Wouldn’t it be nice if pain relief were as simple as applying a cannabidiol (CBD) ointment topically? Transdermal delivery of CBD through the skin has been gaining scientific and consumer interest.
CBD is the non-psychoactive component of the hemp plant, Cannabis sativa. The human body has cannabinoid receptors throughout the central and peripheral nervous system, as well as in organs and tissues.
Administering CBD topically is appealing because it skips first-pass metabolism in the liver and degradation in the intestine. Instead, the CBD is absorbed directly into the bloodstream, where it could potentially help support a normal response to pain and inflammation.
Exploring Topical CBD for Peripheral Neuropathy
Peripheral neuropathy is a common type of chronic pain. Symptoms include numbness, tingling sensations, pain, and weakness, which usually starts in the hands and feet. Diabetes, alcohol dependence, and chemotherapy are among the top causes of peripheral neuropathy.
Current therapies for peripheral neuropathy are limited, which has inspired the exploration of alternative therapies. A small study suggests that CBD might help relieve neuropathic pain by interacting with cannabinoid receptors in the dorsal spinal cord.

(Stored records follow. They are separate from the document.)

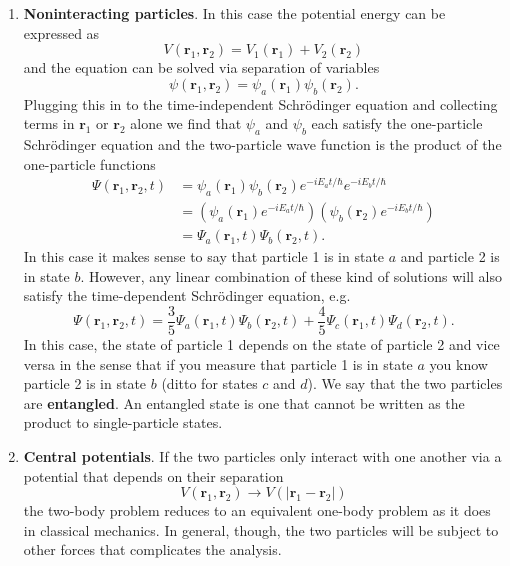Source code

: \documentclass{article}
\renewcommand{\vec}[1]{\boldsymbol{\mathbf{#1}}}
\begin{document}
\begin{itemize}
        \begin{enumerate}
          \item \textbf{Noninteracting particles}. In this case the potential energy can be expressed as \[V(\vec{r}_1, \vec{r}_2) = V_1(\vec{r}_1) + V_2(\vec{r}_2)\] and the equation can be solved via separation of variables \[\psi(\vec{r}_1, \vec{r}_2) = \psi_a(\vec{r}_1) \psi_b(\vec{r}_2).\] Plugging this in to the time-independent Schrödinger equation and collecting terms in $\vec{r}_1$ or $\vec{r}_2$ alone we find that $\psi_a$ and $\psi_b$ each satisfy the one-particle Schrödinger equation and the two-particle wave function is the product of the one-particle functions \begin{align*}
                  \Psi(\vec{r}_1, \vec{r}_2, t) & = \psi_a(\vec{r}_1) \psi_b(\vec{r}_2) e^{-i E_a t / \hbar} e^{-i E_b t / \hbar}                               \\
                                                & = \left( \psi_a(\vec{r}_1) e^{-i E_a t / \hbar} \right) \left( \psi_b(\vec{r}_2) e^{-i E_b t / \hbar} \right) \\
                                                & = \Psi_a(\vec{r}_1, t) \Psi_b(\vec{r}_2, t).
                \end{align*} In this case it makes sense to say that particle 1 is in state $a$ and particle 2 is in state $b$. However, any linear combination of these kind of solutions will also satisfy the time-dependent Schrödinger equation, e.g. \[\Psi(\vec{r}_1, \vec{r}_2 ,t) = \frac{3}{5} \Psi_a(\vec{r}_1, t) \Psi_b(\vec{r}_2, t) + \frac{4}{5} \Psi_c(\vec{r}_1, t) \Psi_d(\vec{r}_2, t).\] In this case, the state of particle 1 depends on the state of particle 2 and vice versa in the sense that if you measure that particle 1 is in state $a$ you know particle 2 is in state $b$ (ditto for states $c$ and $d$). We say that the two particles are \textbf{entangled}. An entangled state is one that cannot be written as the product to single-particle states.

          \item \textbf{Central potentials}. If the two particles only interact with one another via a potential that depends on their separation \[V(\vec{r}_1, \vec{r}_2) \rightarrow V(|\vec{r}_1 - \vec{r}_2|)\] the two-body problem reduces to an equivalent one-body problem as it does in classical mechanics. In general, though, the two particles will be subject to other forces that complicates the analysis.
        \end{enumerate}
\end{itemize}
\end{document}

In a randomized, double-blind trial, 29 adults with symptomatic peripheral neuropathy were given a CBD cream (250 mg CBD per 3-oz jar) or a placebo cream for 4 weeks. They applied the cream topically to painful areas up to four times per day. The CBD group had a significant decrease in pain and itchy sensations when compared to the placebo group.
Other Potential Uses of Topical CBD
Research exploring the use of transdermal CBD for other types of pain and inflammation is limited. However, preliminary studies suggest potential benefits of topical CBD for multiple reasons:
Joint pain — In an animal model of arthritis, CBD gel was applied topically to rat paws for 4 days consecutively. The transdermal CBD gel significantly reduced joint swelling, inflammation, and pain.
Back pain — In two published patient case reports, a transdermal CBD cream (400 mg CBD per 2-oz jar) provided significant relief from acute and chronic back pain.
Epidermolysis bullosa — This rare blistering skin condition causes itching and pain. In a review of three cases of epidermolysis bullosa, the use of topical CBD reduced blistering and pain. One patient was able to wean completely off opioid analgesics.
Palliative care — When 58 outpatients receiving palliative care were surveyed, 24% reported using CBD. Topical products and oral sprays were the most common forms used. Approximately 50% of CBD users reported less pain.
Skin conditions — In a retrospective analysis of 20 patients with psoriasis or atopic dermatitis, all patients experienced some benefits from the topical use of CBD ointment twice per day for 3 months. The benefits included reduced inflammation and improved skin hydration, elasticity, and scar appearance.
Future studies could add further support for the targeted use of transdermal CBD in inflammatory conditions. Providing topical CBD as part of a full-spectrum blend of cannabinoids, rather than using it in isolation, may enhance the benefits, which is an area also worthy of research.